ASSIGNMENT: A set of records appears below. Print them all, word for word.
=======
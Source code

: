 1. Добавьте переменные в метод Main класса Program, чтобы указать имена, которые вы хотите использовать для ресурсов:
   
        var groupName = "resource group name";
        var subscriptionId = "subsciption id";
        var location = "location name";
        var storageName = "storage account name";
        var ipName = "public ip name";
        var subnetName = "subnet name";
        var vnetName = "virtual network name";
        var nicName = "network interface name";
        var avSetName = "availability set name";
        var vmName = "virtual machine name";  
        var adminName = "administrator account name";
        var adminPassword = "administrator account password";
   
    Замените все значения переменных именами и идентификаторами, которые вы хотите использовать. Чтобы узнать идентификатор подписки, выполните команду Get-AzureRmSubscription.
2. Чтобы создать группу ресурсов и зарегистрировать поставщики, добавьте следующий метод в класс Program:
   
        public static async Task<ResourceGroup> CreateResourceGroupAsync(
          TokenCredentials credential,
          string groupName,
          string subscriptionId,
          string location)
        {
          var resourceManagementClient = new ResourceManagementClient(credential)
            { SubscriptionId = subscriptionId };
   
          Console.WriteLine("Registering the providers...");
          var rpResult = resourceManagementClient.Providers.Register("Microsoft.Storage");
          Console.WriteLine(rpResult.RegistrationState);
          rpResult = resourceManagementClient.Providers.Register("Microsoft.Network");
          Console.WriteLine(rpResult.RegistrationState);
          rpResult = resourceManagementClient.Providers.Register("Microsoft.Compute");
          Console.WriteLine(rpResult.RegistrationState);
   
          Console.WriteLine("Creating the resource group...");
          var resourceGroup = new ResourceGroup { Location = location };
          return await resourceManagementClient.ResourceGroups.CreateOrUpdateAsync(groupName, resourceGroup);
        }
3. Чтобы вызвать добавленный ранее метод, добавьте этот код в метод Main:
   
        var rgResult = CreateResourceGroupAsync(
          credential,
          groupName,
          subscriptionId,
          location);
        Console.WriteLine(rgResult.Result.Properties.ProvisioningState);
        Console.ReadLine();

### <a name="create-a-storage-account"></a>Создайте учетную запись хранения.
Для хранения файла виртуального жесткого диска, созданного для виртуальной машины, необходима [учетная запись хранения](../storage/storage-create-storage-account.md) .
=======
TASK RESULT:
Source code

: 1. Добавьте переменные в метод Main класса Program, чтобы указать имена, которые вы хотите использовать для ресурсов:
   
        var groupName = "resource group name";
        var subscriptionId = "subsciption id";
        var location = "location name";
        var storageName = "storage account name";
        var ipName = "public ip name";
        var subnetName = "subnet name";
        var vnetName = "virtual network name";
        var nicName = "network interface name";
        var avSetName = "availability set name";
        var vmName = "virtual machine name";  
        var adminName = "administrator account name";
        var adminPassword = "administrator account password";
   
    Замените все значения переменных именами и идентификаторами, которые вы хотите использовать. Чтобы узнать идентификатор подписки, выполните команду Get-AzureRmSubscription.
2. Чтобы создать группу ресурсов и зарегистрировать поставщики, добавьте следующий метод в класс Program:
   
        public static async Task<ResourceGroup> CreateResourceGroupAsync(
          TokenCredentials credential,
          string groupName,
          string subscriptionId,
          string location)
        {
          var resourceManagementClient = new ResourceManagementClient(credential)
            { SubscriptionId = subscriptionId };
   
          Console.WriteLine("Registering the providers...");
          var rpResult = resourceManagementClient.Providers.Register("Microsoft.Storage");
          Console.WriteLine(rpResult.RegistrationState);
          rpResult = resourceManagementClient.Providers.Register("Microsoft.Network");
          Console.WriteLine(rpResult.RegistrationState);
          rpResult = resourceManagementClient.Providers.Register("Microsoft.Compute");
          Console.WriteLine(rpResult.RegistrationState);
   
          Console.WriteLine("Creating the resource group...");
          var resourceGroup = new ResourceGroup { Location = location };
          return await resourceManagementClient.ResourceGroups.CreateOrUpdateAsync(groupName, resourceGroup);
        }
3. Чтобы вызвать добавленный ранее метод, добавьте этот код в метод Main:
   
        var rgResult = CreateResourceGroupAsync(
          credential,
          groupName,
          subscriptionId,
          location);
        Console.WriteLine(rgResult.Result.Properties.ProvisioningState);
        Console.ReadLine();

### <a name="create-a-storage-account"></a>Создайте учетную запись хранения.
Для хранения файла виртуального жесткого диска, созданного для виртуальной машины, необходима [учетная запись хранения](../storage/storage-create-storage-account.md) .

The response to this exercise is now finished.